## WHAT IS NEEDED
Restate the listing that follows word for word, without its pictures.

## TASK MATERIAL

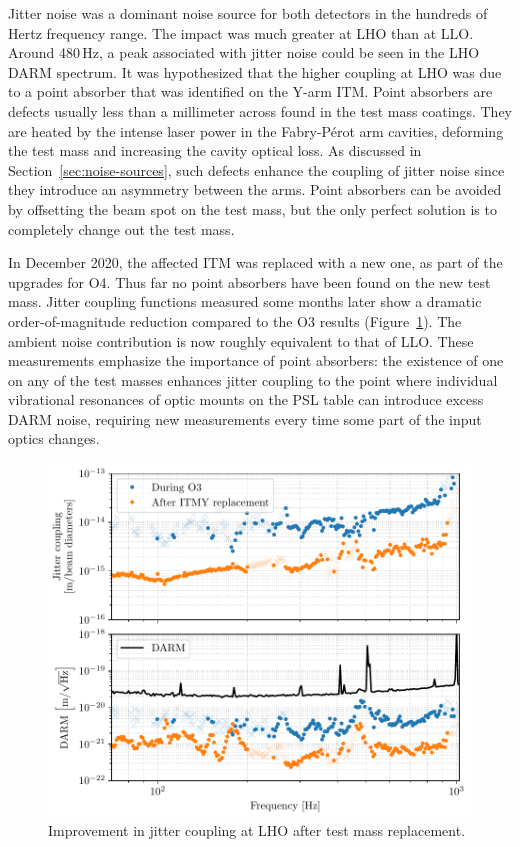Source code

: Jitter noise was a dominant noise source for both detectors in the hundreds of Hertz frequency range.
The impact was much greater at LHO than at LLO.
Around 480\,Hz, a peak associated with jitter noise could be seen in the LHO DARM spectrum.
It was hypothesized that the higher coupling at LHO was due to a point absorber that was identified on the Y-arm \ac{ITM}.
Point absorbers are defects usually less than a millimeter across found in the test mass coatings.
They are heated by the intense laser power in the Fabry-P\'erot arm cavities, deforming the test mass and increasing the cavity optical loss.
As discussed in Section~\ref{sec:noise-sources}, such defects enhance the coupling of jitter noise since they introduce an asymmetry between the arms.
Point absorbers can be avoided by offsetting the beam spot on the test mass, but the only perfect solution is to completely change out the test mass.

In December 2020, the affected ITM was replaced with a new one, as part of the upgrades for \ac{O4}.
Thus far no point absorbers have been found on the new test mass.
Jitter coupling functions measured some months later show a dramatic order-of-magnitude reduction compared to the O3 results (Figure~\ref{fig:vib-jitter}).
The ambient noise contribution is now roughly equivalent to that of LLO.
These measurements emphasize the importance of point absorbers: the existence of one on any of the test masses enhances jitter coupling to the point where individual vibrational resonances of optic mounts on the PSL table can introduce excess DARM noise, requiring new measurements every time some part of the input optics changes.


\begin{figure}
	\centering
	\includegraphics{figures/noise-studies/noise-jitter.pdf}
	\caption{Improvement in jitter coupling at LHO after test mass replacement.}
	\label{fig:vib-jitter}
\end{figure}

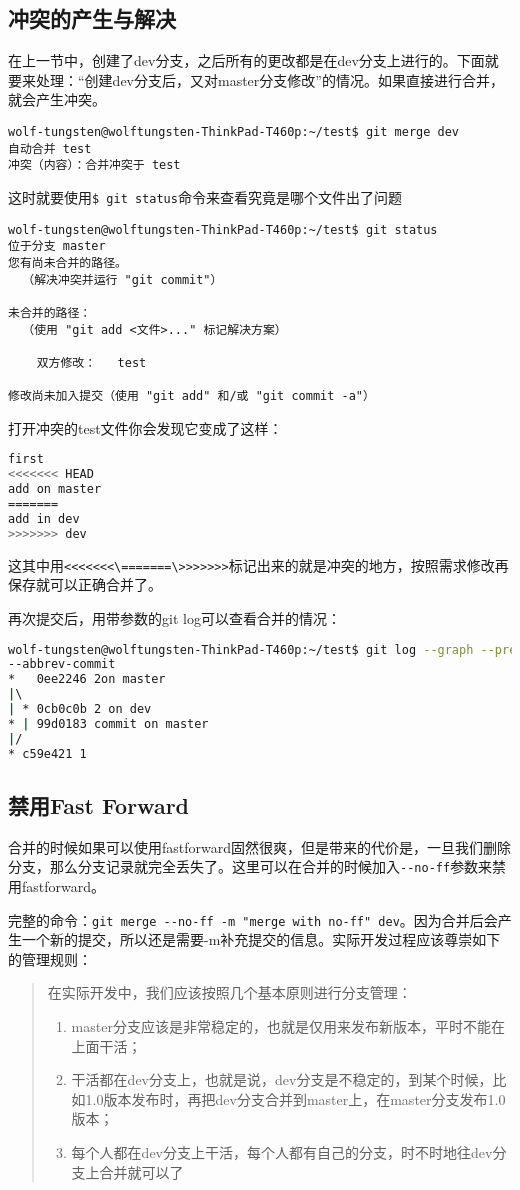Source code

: \documentclass[UTF8]{ctexart}
\newenvironment{myquote}
  {\begin{quote}\kaishu\zihao{-5}}
  {\end{quote}}
\begin{document}
\subsection{冲突的产生与解决}
在上一节中，创建了dev分支，之后所有的更改都是在dev分支上进行的。下面就要来处理：“创建dev分支后，又对master分支修改”的情况。如果直接进行合并，就会产生冲突。
\begin{lstlisting}
wolf-tungsten@wolftungsten-ThinkPad-T460p:~/test$ git merge dev
自动合并 test
冲突（内容）：合并冲突于 test
\end{lstlisting}
这时就要使用\verb!$ git status!命令来查看究竟是哪个文件出了问题

\begin{lstlisting}
wolf-tungsten@wolftungsten-ThinkPad-T460p:~/test$ git status
位于分支 master
您有尚未合并的路径。
  （解决冲突并运行 "git commit"）

未合并的路径：
  （使用 "git add <文件>..." 标记解决方案）

	双方修改：   test

修改尚未加入提交（使用 "git add" 和/或 "git commit -a"）
\end{lstlisting}
打开冲突的test文件你会发现它变成了这样：
\begin{lstlisting}[language=bash]
first
<<<<<<< HEAD
add on master
=======
add in dev
>>>>>>> dev
\end{lstlisting}
这其中用\verb!<<<<<<<\=======\>>>>>>>!标记出来的就是冲突的地方，按照需求修改再保存就可以正确合并了。

再次提交后，用带参数的git log可以查看合并的情况：
\begin{lstlisting}[language=bash]
wolf-tungsten@wolftungsten-ThinkPad-T460p:~/test$ git log --graph --pretty=oneline 
--abbrev-commit
*   0ee2246 2on master
|\  
| * 0cb0c0b 2 on dev
* | 99d0183 commit on master
|/  
* c59e421 1
\end{lstlisting}

\subsection{禁用Fast Forward}
合并的时候如果可以使用fastforward固然很爽，但是带来的代价是，一旦我们删除分支，那么分支记录就完全丢失了。这里可以在合并的时候加入\verb！--no-ff！参数来禁用fastforward。

完整的命令：\verb!git merge --no-ff -m "merge with no-ff" dev!。因为合并后会产生一个新的提交，所以还是需要-m补充提交的信息。实际开发过程应该尊崇如下的管理规则：
\begin{myquote}
在实际开发中，我们应该按照几个基本原则进行分支管理：
\begin{enumerate}
\item master分支应该是非常稳定的，也就是仅用来发布新版本，平时不能在上面干活；
\item 干活都在dev分支上，也就是说，dev分支是不稳定的，到某个时候，比如1.0版本发布时，再把dev分支合并到master上，在master分支发布1.0版本；
\item 每个人都在dev分支上干活，每个人都有自己的分支，时不时地往dev分支上合并就可以了
\end{enumerate}
\end{myquote}
\end{document}
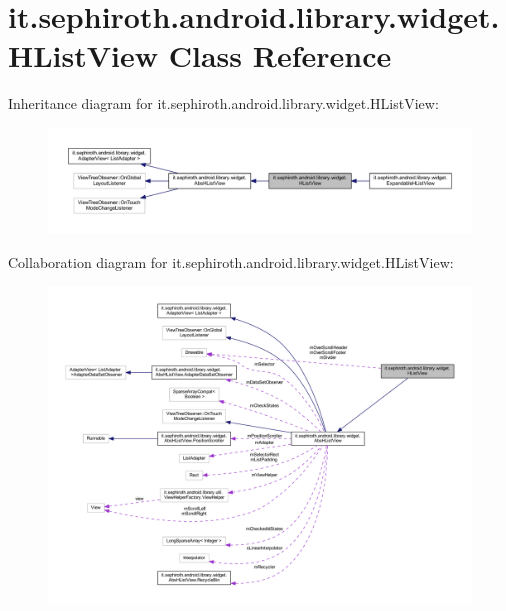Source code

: \hypertarget{classit_1_1sephiroth_1_1android_1_1library_1_1widget_1_1_h_list_view}{}\section{it.\+sephiroth.\+android.\+library.\+widget.\+H\+List\+View Class Reference}
\label{classit_1_1sephiroth_1_1android_1_1library_1_1widget_1_1_h_list_view}


Inheritance diagram for it.\+sephiroth.\+android.\+library.\+widget.\+H\+List\+View\+:
\nopagebreak
\begin{figure}[H]
\begin{center}
\leavevmode
\includegraphics[width=350pt]{classit_1_1sephiroth_1_1android_1_1library_1_1widget_1_1_h_list_view__inherit__graph}
\end{center}
\end{figure}


Collaboration diagram for it.\+sephiroth.\+android.\+library.\+widget.\+H\+List\+View\+:
\nopagebreak
\begin{figure}[H]
\begin{center}
\leavevmode
\includegraphics[width=350pt]{classit_1_1sephiroth_1_1android_1_1library_1_1widget_1_1_h_list_view__coll__graph}
\end{center}
\end{figure}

## RESULT OF THIS EXERCISE
Source code

: Jitter noise was a dominant noise source for both detectors in the hundreds of Hertz frequency range.
The impact was much greater at LHO than at LLO.
Around 480\,Hz, a peak associated with jitter noise could be seen in the LHO DARM spectrum.
It was hypothesized that the higher coupling at LHO was due to a point absorber that was identified on the Y-arm \ac{ITM}.
Point absorbers are defects usually less than a millimeter across found in the test mass coatings.
They are heated by the intense laser power in the Fabry-P\'erot arm cavities, deforming the test mass and increasing the cavity optical loss.
As discussed in Section~\ref{sec:noise-sources}, such defects enhance the coupling of jitter noise since they introduce an asymmetry between the arms.
Point absorbers can be avoided by offsetting the beam spot on the test mass, but the only perfect solution is to completely change out the test mass.

In December 2020, the affected ITM was replaced with a new one, as part of the upgrades for \ac{O4}.
Thus far no point absorbers have been found on the new test mass.
Jitter coupling functions measured some months later show a dramatic order-of-magnitude reduction compared to the O3 results (Figure~\ref{fig:vib-jitter}).
The ambient noise contribution is now roughly equivalent to that of LLO.
These measurements emphasize the importance of point absorbers: the existence of one on any of the test masses enhances jitter coupling to the point where individual vibrational resonances of optic mounts on the PSL table can introduce excess DARM noise, requiring new measurements every time some part of the input optics changes.


\begin{figure}
	\centering
	\includegraphics{figures/noise-studies/noise-jitter.pdf}
	\caption{Improvement in jitter coupling at LHO after test mass replacement.}
	\label{fig:vib-jitter}
\end{figure}

Source code

: \documentclass[UTF8]{ctexart}
\newenvironment{myquote}
  {\begin{quote}\kaishu\zihao{-5}}
  {\end{quote}}
\begin{document}
\subsection{冲突的产生与解决}
在上一节中，创建了dev分支，之后所有的更改都是在dev分支上进行的。下面就要来处理：“创建dev分支后，又对master分支修改”的情况。如果直接进行合并，就会产生冲突。
\begin{lstlisting}
wolf-tungsten@wolftungsten-ThinkPad-T460p:~/test$ git merge dev
自动合并 test
冲突（内容）：合并冲突于 test
\end{lstlisting}
这时就要使用\verb!$ git status!命令来查看究竟是哪个文件出了问题

\begin{lstlisting}
wolf-tungsten@wolftungsten-ThinkPad-T460p:~/test$ git status
位于分支 master
您有尚未合并的路径。
  （解决冲突并运行 "git commit"）

未合并的路径：
  （使用 "git add <文件>..." 标记解决方案）

	双方修改：   test

修改尚未加入提交（使用 "git add" 和/或 "git commit -a"）
\end{lstlisting}
打开冲突的test文件你会发现它变成了这样：
\begin{lstlisting}[language=bash]
first
<<<<<<< HEAD
add on master
=======
add in dev
>>>>>>> dev
\end{lstlisting}
这其中用\verb!<<<<<<<\=======\>>>>>>>!标记出来的就是冲突的地方，按照需求修改再保存就可以正确合并了。

再次提交后，用带参数的git log可以查看合并的情况：
\begin{lstlisting}[language=bash]
wolf-tungsten@wolftungsten-ThinkPad-T460p:~/test$ git log --graph --pretty=oneline 
--abbrev-commit
*   0ee2246 2on master
|\  
| * 0cb0c0b 2 on dev
* | 99d0183 commit on master
|/  
* c59e421 1
\end{lstlisting}

\subsection{禁用Fast Forward}
合并的时候如果可以使用fastforward固然很爽，但是带来的代价是，一旦我们删除分支，那么分支记录就完全丢失了。这里可以在合并的时候加入\verb！--no-ff！参数来禁用fastforward。

完整的命令：\verb!git merge --no-ff -m "merge with no-ff" dev!。因为合并后会产生一个新的提交，所以还是需要-m补充提交的信息。实际开发过程应该尊崇如下的管理规则：
\begin{myquote}
在实际开发中，我们应该按照几个基本原则进行分支管理：
\begin{enumerate}
\item master分支应该是非常稳定的，也就是仅用来发布新版本，平时不能在上面干活；
\item 干活都在dev分支上，也就是说，dev分支是不稳定的，到某个时候，比如1.0版本发布时，再把dev分支合并到master上，在master分支发布1.0版本；
\item 每个人都在dev分支上干活，每个人都有自己的分支，时不时地往dev分支上合并就可以了
\end{enumerate}
\end{myquote}
\end{document}
Source code

: \hypertarget{classit_1_1sephiroth_1_1android_1_1library_1_1widget_1_1_h_list_view}{}\section{it.\+sephiroth.\+android.\+library.\+widget.\+H\+List\+View Class Reference}
\label{classit_1_1sephiroth_1_1android_1_1library_1_1widget_1_1_h_list_view}


Inheritance diagram for it.\+sephiroth.\+android.\+library.\+widget.\+H\+List\+View\+:
\nopagebreak
\begin{figure}[H]
\begin{center}
\leavevmode
\includegraphics[width=350pt]{classit_1_1sephiroth_1_1android_1_1library_1_1widget_1_1_h_list_view__inherit__graph}
\end{center}
\end{figure}


Collaboration diagram for it.\+sephiroth.\+android.\+library.\+widget.\+H\+List\+View\+:
\nopagebreak
\begin{figure}[H]
\begin{center}
\leavevmode
\includegraphics[width=350pt]{classit_1_1sephiroth_1_1android_1_1library_1_1widget_1_1_h_list_view__coll__graph}
\end{center}
\end{figure}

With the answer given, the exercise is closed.